▸ Task details: Among the records below, find each line containing the word "fast" and copy it.

▸ The records:
┄┄┄┄┄┄┄┄┄┄┄┄┄┄┄┄┄┄┄┄
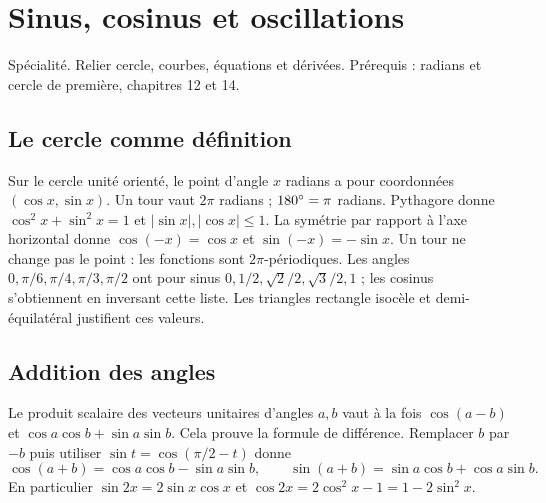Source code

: \documentclass[../cours_tle.tex]{subfiles}
\begin{document}
\setcounter{chapter}{16}
\chapter{Sinus, cosinus et oscillations}
\label{ch:17}
\begin{objectif}
Spécialité. Relier cercle, courbes, équations et dérivées. Prérequis : radians et cercle de première, chapitres 12 et 14.
\end{objectif}
\section{Le cercle comme définition}
Sur le cercle unité orienté, le point d'angle $x$ radians a pour coordonnées $(\cos x,\sin x)$. Un tour vaut $2\pi$ radians ; $180\degre=\pi$ radians.
Pythagore donne $\cos^2x+\sin^2x=1$ et $|\sin x|,|\cos x|\le1$.
La symétrie par rapport à l'axe horizontal donne $\cos(-x)=\cos x$ et $\sin(-x)=-\sin x$. Un tour ne change pas le point : les fonctions sont $2\pi$-périodiques.
Les angles $0,\pi/6,\pi/4,\pi/3,\pi/2$ ont pour sinus $0,1/2,\sqrt2/2,\sqrt3/2,1$ ; les cosinus s'obtiennent en inversant cette liste. Les triangles rectangle isocèle et demi-équilatéral justifient ces valeurs.
\section{Addition des angles}
Le produit scalaire des vecteurs unitaires d'angles $a,b$ vaut à la fois $\cos(a-b)$ et $\cos a\cos b+\sin a\sin b$. Cela prouve la formule de différence.
Remplacer $b$ par $-b$ puis utiliser $\sin t=\cos(\pi/2-t)$ donne
\[
\cos(a+b)=\cos a\cos b-\sin a\sin b,\qquad
\sin(a+b)=\sin a\cos b+\cos a\sin b.
\]
En particulier $\sin2x=2\sin x\cos x$ et $\cos2x=2\cos^2x-1=1-2\sin^2x$.
\end{document}
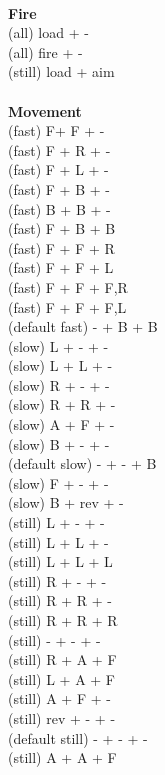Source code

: \ \\ {\bf Fire } \\
(all) load + - \\
(all) fire + - \\
(still) load + aim \\
\ \\ {\bf Movement } \\
(fast) F+ F + - \\
(fast) F + R + - \\
(fast) F + L + - \\
(fast) F + B + - \\
(fast) B + B + - \\
(fast) F + B + B \\
(fast) F + F + R \\
(fast) F + F + L \\
(fast) F + F + F,R \\
(fast) F + F + F,L \\
(default fast) - + B + B \\
(slow) L + - + - \\
(slow) L + L + - \\
(slow) R + - + - \\
(slow) R + R + - \\
(slow) A + F + - \\
(slow) B + - + - \\
(default slow)  - + - + B \\
(slow) F + - + - \\
(slow) B + rev + - \\
(still) L + - + - \\
(still) L + L + - \\
(still) L + L + L \\
(still) R + - + - \\
(still) R + R + - \\
(still) R + R + R \\
(still) - + - + - \\
(still) R + A + F \\
(still) L + A + F \\
(still) A + F + - \\
(still) rev + - + - \\
(default still) - + - + - \\
(still) A + A + F \\



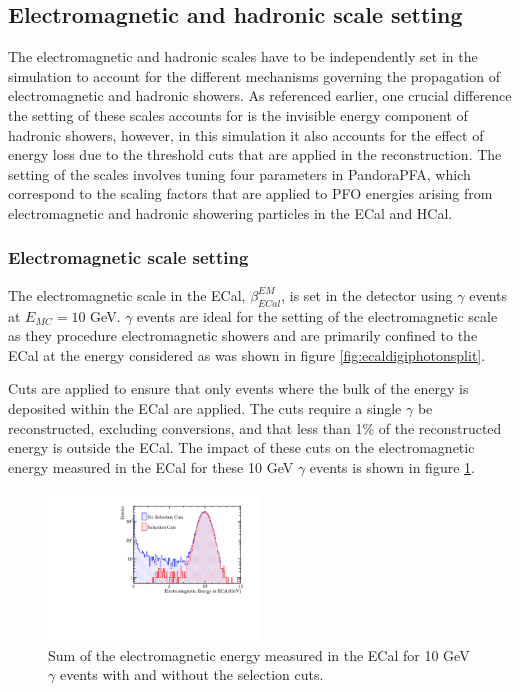 \subsection{Electromagnetic and hadronic scale setting}
The electromagnetic and hadronic scales have to be independently set in the simulation to account for the different mechanisms governing the propagation of electromagnetic and hadronic showers.  As referenced earlier, one crucial difference the setting of these scales accounts for is the invisible energy component of hadronic showers, however, in this simulation it also accounts for the effect of energy loss due to the threshold cuts that are applied in the reconstruction.  The setting of the scales involves tuning four parameters in PandoraPFA, which correspond to the scaling factors that are applied to PFO energies arising from electromagnetic and hadronic showering particles in the ECal and HCal.  


\subsubsection{Electromagnetic scale setting}
\label{sec:emscalesetting}
The electromagnetic scale in the ECal, $\beta^{EM}_{ECal}$, is set in the detector using $\gamma$ events at $E_{MC} = 10$ GeV.  $\gamma$ events are ideal for the setting of the electromagnetic scale as they procedure electromagnetic showers and are primarily confined to the ECal at the energy considered as was shown in figure \ref{fig:ecaldigiphotonsplit}.  

Cuts are applied to ensure that only events where the bulk of the energy is deposited within the ECal are applied.  The cuts require a single $\gamma$ be reconstructed, excluding conversions, and that less than 1\% of the reconstructed energy is outside the ECal.  The impact of these cuts on the electromagnetic energy measured in the ECal for these 10 GeV $\gamma$ events is shown in figure \ref{fig:ecalemscaleselection}.

\begin{figure}
\includegraphics[width=0.5\textwidth]{EnergyEstimators/Plots/Calibration/EMScaleSetting/EMScaleECalSelection.pdf}
\caption[Sum of the electromagnetic energy measured in the ECal for 10 GeV $\gamma$ events with and without the selection cuts.]{Sum of the electromagnetic energy measured in the ECal for 10 GeV $\gamma$ events with and without the selection cuts.}
\label{fig:ecalemscaleselection}
\end{figure}


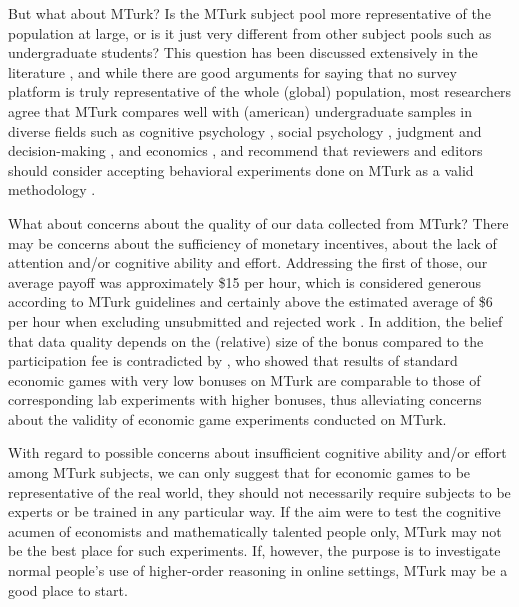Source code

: \documentclass[12pt,review]{elsarticle}
\begin{document}
But what about MTurk? Is the MTurk subject pool more representative of the population at large, or is it just very different from other subject pools such as undergraduate students? This question has been discussed extensively in the literature \cite{BuhrmesterEtAl2011, chandler2015using, CrumpEtAl13, hauser2018common, HortonEtAl2011,  landers2015inconvenient, paolacci2014inside, Rand2012, stewart2015average}, and while there are good arguments for saying that no survey platform is truly representative of the whole (global) population, most researchers agree that MTurk compares well with (american) undergraduate samples in diverse fields such as cognitive psychology \cite{CrumpEtAl13}, social psychology \cite{klein2014investigating}, judgment and decision-making \cite{paolacci2010running}, and economics \cite{amir2012economic}, and recommend that reviewers and editors should consider accepting behavioral experiments done on MTurk as a valid methodology \cite{CrumpEtAl13, hauser2018common}.

What about concerns about the quality of our data collected from MTurk? There may be concerns about the sufficiency of monetary incentives, about the lack of attention and/or cognitive ability and effort. Addressing the first of those, our average payoff was approximately \$15 per hour, which is considered generous according to MTurk guidelines and certainly above the estimated average of \$6 per hour when excluding unsubmitted and rejected work \citep{HaraEtAl18}. In addition, the belief that data quality depends on the (relative) size of the bonus compared to the participation fee is contradicted by \citet{amir2012economic}, who showed that results of standard economic games with very low bonuses on MTurk are comparable to those of corresponding lab experiments with higher bonuses, thus alleviating concerns about the validity of economic game experiments conducted on MTurk. 

With regard to possible concerns about insufficient cognitive ability and/or effort among MTurk subjects, we can only suggest that for economic games to be representative of the real world, they should not necessarily require subjects to be experts or be trained in any particular way. If the aim were to test the cognitive acumen of economists and mathematically talented people only, MTurk may not be the best place for such experiments. If, however, the purpose is to investigate normal people's use of higher-order reasoning in online settings, MTurk may be a good place to start. 
\end{document}
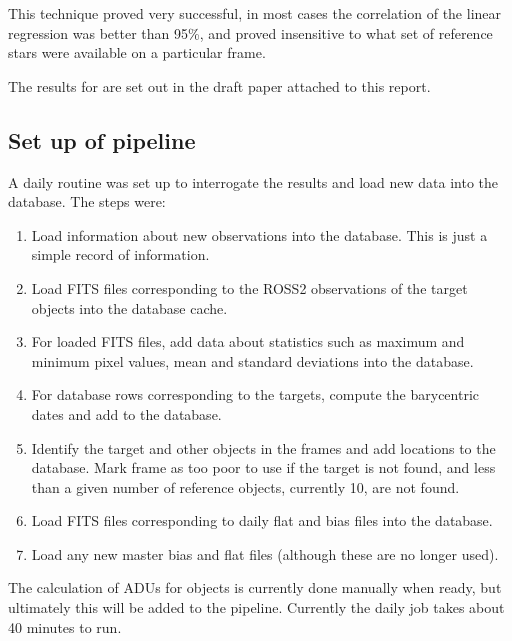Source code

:This technique proved very successful, in most cases the correlation of the
linear regression was better than 95\%, and proved insensitive to what set of
reference stars were available on a particular frame.

The results for {\ross} are set out in the draft paper attached to this report.

\subsection{Set up of pipeline}
\protect\label{section:pipeline}

A daily routine was set up to interrogate the {\rem} results and load new data
into the database. The steps were:

\begin{enumerate}
  \item Load information about new observations into the database. This is just
  a simple record of information.
  \item Load FITS files corresponding to the ROSS2 observations of the target
  objects into the database cache.
  \item For loaded FITS files, add data about statistics such as maximum and
  minimum pixel values, mean and standard deviations into the database.
  \item For database rows corresponding to the targets, compute the barycentric
  dates and add to the database.
  \item Identify the target and other objects in the frames and add locations to
  the database. Mark frame as too poor to use if the target is not found, and
  less than a given number of reference objects, currently 10, are not found.
  \item Load FITS files corresponding to daily flat and bias files into the
  database.
  \item Load any new master bias and flat files (although these are no longer
  used).
\end{enumerate}

The calculation of ADUs for objects is currently done manually when ready, but
ultimately this will be added to the pipeline. Currently the daily job takes
about 40 minutes to run.
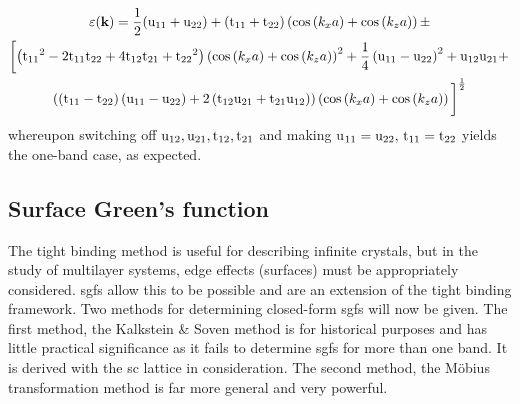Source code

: \documentclass[a4paper, 12pt]{article}
\begin{document}
	\begin{multline}
		\varepsilon({\bf k}) =\frac{1}{2}({\rm u}_{11}+{\rm u}_{22})+\left({\rm t_{11}+t_{22}}\right)\left(\cos \left( k_x a \right)+ \cos \left( k_z a \right) \right)
 \pm\\
\left[ {\rm\left( {t_{{11}}}^{2}-2t_{{11}}t_{{22}}+4t_{{12}}
t_{{21}}+{t_{{22}}}^{2} \right)}  \left( \cos \left({k_xa}\right) +\cos \left({k_za}\right) 
\right) ^{2}+ \rm\frac{1}{4}\left({u_{{11}}}-u_{{22}}\right)^2+u_{{12}}u_{{21}}+\right.\\\left(  \left(\rm  t_{{11}}-t_{{22}} \right) \left(\rm u_{{11}}
- u_{{22}}\right)+\rm2\left(t_{{12}}u_{{21}}
+t_{{21}}u_{{12}}\right) \right)\left(\cos \left( k_xa \right)+ \cos \left( k_za \right)\right) \bigg]^{\frac{1}{2}}
	\end{multline}
	whereupon switching off $\rm u_{12}, u_{21}, t_{12}, t_{21}$ and making u$_{11} = \rm u_{22}, \, t_{11} = t_{22}$ yields the one-band case, as expected.
	

	\subsection{Surface Green's function}
	The tight binding method is useful for describing infinite crystals, but in the study of multilayer systems, edge effects (surfaces) must be appropriately considered.
	\Glspl{sgf} allow this to be possible and are an extension of the tight binding framework.
	Two methods for determining closed-form \gls{sgf}s will now be given. The first method, the Kalkstein \& Soven method is for historical purposes and has little practical significance as it fails to determine \gls{sgf}s for more than one band. It is derived with the \gls{sc} lattice in consideration. The second method, the M\"{o}bius transformation method is far more general and very powerful.
\end{document}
┄┄┄┄┄┄┄┄┄┄┄┄┄┄┄┄┄┄┄┄
▸ Finished exercise:
(fast) F+ F + - \\
(fast) F + R + - \\
(fast) F + L + - \\
(fast) F + B + - \\
(fast) B + B + - \\
(fast) F + B + B \\
(fast) F + F + R \\
(fast) F + F + L \\
(fast) F + F + F,R \\
(fast) F + F + F,L \\
(default fast) - + B + B \\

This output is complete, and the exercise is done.